#### [Work item]
Retype each entry below exactly as it stands.

#### [Records for this exercise]
+===+
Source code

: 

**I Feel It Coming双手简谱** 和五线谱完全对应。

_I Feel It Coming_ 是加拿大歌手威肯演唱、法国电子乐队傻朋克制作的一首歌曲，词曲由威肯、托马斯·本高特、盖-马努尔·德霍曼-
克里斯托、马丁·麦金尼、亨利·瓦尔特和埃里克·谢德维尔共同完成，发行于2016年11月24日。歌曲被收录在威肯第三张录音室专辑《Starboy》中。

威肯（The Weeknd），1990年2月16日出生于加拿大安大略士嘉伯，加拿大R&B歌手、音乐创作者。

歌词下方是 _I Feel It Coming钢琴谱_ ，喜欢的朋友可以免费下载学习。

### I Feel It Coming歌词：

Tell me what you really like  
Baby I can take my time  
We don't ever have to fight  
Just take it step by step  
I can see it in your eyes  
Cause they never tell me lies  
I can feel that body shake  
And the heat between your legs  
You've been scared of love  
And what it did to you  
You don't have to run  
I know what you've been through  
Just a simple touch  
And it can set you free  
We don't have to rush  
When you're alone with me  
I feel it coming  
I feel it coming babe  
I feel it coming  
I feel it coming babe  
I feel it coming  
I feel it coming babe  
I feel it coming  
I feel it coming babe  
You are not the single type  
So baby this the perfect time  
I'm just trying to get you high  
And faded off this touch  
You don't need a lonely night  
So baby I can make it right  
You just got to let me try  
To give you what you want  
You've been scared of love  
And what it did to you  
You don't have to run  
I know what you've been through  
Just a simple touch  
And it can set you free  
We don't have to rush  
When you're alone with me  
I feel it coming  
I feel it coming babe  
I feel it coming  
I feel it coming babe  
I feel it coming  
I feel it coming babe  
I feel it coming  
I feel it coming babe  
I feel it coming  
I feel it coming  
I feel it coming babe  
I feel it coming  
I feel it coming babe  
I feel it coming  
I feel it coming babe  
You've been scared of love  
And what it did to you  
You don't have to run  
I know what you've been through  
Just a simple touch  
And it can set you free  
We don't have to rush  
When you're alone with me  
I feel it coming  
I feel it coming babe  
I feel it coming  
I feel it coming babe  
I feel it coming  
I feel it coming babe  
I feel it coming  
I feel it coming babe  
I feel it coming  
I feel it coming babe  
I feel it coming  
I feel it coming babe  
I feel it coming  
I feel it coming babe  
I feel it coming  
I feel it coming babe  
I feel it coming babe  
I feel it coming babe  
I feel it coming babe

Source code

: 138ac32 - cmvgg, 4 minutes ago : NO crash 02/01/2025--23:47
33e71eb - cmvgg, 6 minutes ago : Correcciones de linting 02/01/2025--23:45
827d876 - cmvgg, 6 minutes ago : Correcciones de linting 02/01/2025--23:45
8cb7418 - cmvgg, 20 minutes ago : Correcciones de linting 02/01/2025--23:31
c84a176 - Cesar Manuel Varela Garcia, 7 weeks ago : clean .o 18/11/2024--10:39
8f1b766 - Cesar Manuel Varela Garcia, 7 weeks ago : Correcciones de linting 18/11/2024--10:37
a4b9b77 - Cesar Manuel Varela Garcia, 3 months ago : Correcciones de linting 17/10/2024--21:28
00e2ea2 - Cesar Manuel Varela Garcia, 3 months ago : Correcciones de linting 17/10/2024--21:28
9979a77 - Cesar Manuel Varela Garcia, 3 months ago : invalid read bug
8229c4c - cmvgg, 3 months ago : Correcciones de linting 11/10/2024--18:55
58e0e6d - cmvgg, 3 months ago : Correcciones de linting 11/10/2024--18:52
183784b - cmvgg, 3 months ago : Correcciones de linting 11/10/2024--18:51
+===+
#### [Problem solution]
Source code

: 

**I Feel It Coming双手简谱** 和五线谱完全对应。

_I Feel It Coming_ 是加拿大歌手威肯演唱、法国电子乐队傻朋克制作的一首歌曲，词曲由威肯、托马斯·本高特、盖-马努尔·德霍曼-
克里斯托、马丁·麦金尼、亨利·瓦尔特和埃里克·谢德维尔共同完成，发行于2016年11月24日。歌曲被收录在威肯第三张录音室专辑《Starboy》中。

威肯（The Weeknd），1990年2月16日出生于加拿大安大略士嘉伯，加拿大R&B歌手、音乐创作者。

歌词下方是 _I Feel It Coming钢琴谱_ ，喜欢的朋友可以免费下载学习。

### I Feel It Coming歌词：

Tell me what you really like  
Baby I can take my time  
We don't ever have to fight  
Just take it step by step  
I can see it in your eyes  
Cause they never tell me lies  
I can feel that body shake  
And the heat between your legs  
You've been scared of love  
And what it did to you  
You don't have to run  
I know what you've been through  
Just a simple touch  
And it can set you free  
We don't have to rush  
When you're alone with me  
I feel it coming  
I feel it coming babe  
I feel it coming  
I feel it coming babe  
I feel it coming  
I feel it coming babe  
I feel it coming  
I feel it coming babe  
You are not the single type  
So baby this the perfect time  
I'm just trying to get you high  
And faded off this touch  
You don't need a lonely night  
So baby I can make it right  
You just got to let me try  
To give you what you want  
You've been scared of love  
And what it did to you  
You don't have to run  
I know what you've been through  
Just a simple touch  
And it can set you free  
We don't have to rush  
When you're alone with me  
I feel it coming  
I feel it coming babe  
I feel it coming  
I feel it coming babe  
I feel it coming  
I feel it coming babe  
I feel it coming  
I feel it coming babe  
I feel it coming  
I feel it coming  
I feel it coming babe  
I feel it coming  
I feel it coming babe  
I feel it coming  
I feel it coming babe  
You've been scared of love  
And what it did to you  
You don't have to run  
I know what you've been through  
Just a simple touch  
And it can set you free  
We don't have to rush  
When you're alone with me  
I feel it coming  
I feel it coming babe  
I feel it coming  
I feel it coming babe  
I feel it coming  
I feel it coming babe  
I feel it coming  
I feel it coming babe  
I feel it coming  
I feel it coming babe  
I feel it coming  
I feel it coming babe  
I feel it coming  
I feel it coming babe  
I feel it coming  
I feel it coming babe  
I feel it coming babe  
I feel it coming babe  
I feel it coming babe

Source code

: 138ac32 - cmvgg, 4 minutes ago : NO crash 02/01/2025--23:47
33e71eb - cmvgg, 6 minutes ago : Correcciones de linting 02/01/2025--23:45
827d876 - cmvgg, 6 minutes ago : Correcciones de linting 02/01/2025--23:45
8cb7418 - cmvgg, 20 minutes ago : Correcciones de linting 02/01/2025--23:31
c84a176 - Cesar Manuel Varela Garcia, 7 weeks ago : clean .o 18/11/2024--10:39
8f1b766 - Cesar Manuel Varela Garcia, 7 weeks ago : Correcciones de linting 18/11/2024--10:37
a4b9b77 - Cesar Manuel Varela Garcia, 3 months ago : Correcciones de linting 17/10/2024--21:28
00e2ea2 - Cesar Manuel Varela Garcia, 3 months ago : Correcciones de linting 17/10/2024--21:28
9979a77 - Cesar Manuel Varela Garcia, 3 months ago : invalid read bug
8229c4c - cmvgg, 3 months ago : Correcciones de linting 11/10/2024--18:55
58e0e6d - cmvgg, 3 months ago : Correcciones de linting 11/10/2024--18:52
183784b - cmvgg, 3 months ago : Correcciones de linting 11/10/2024--18:51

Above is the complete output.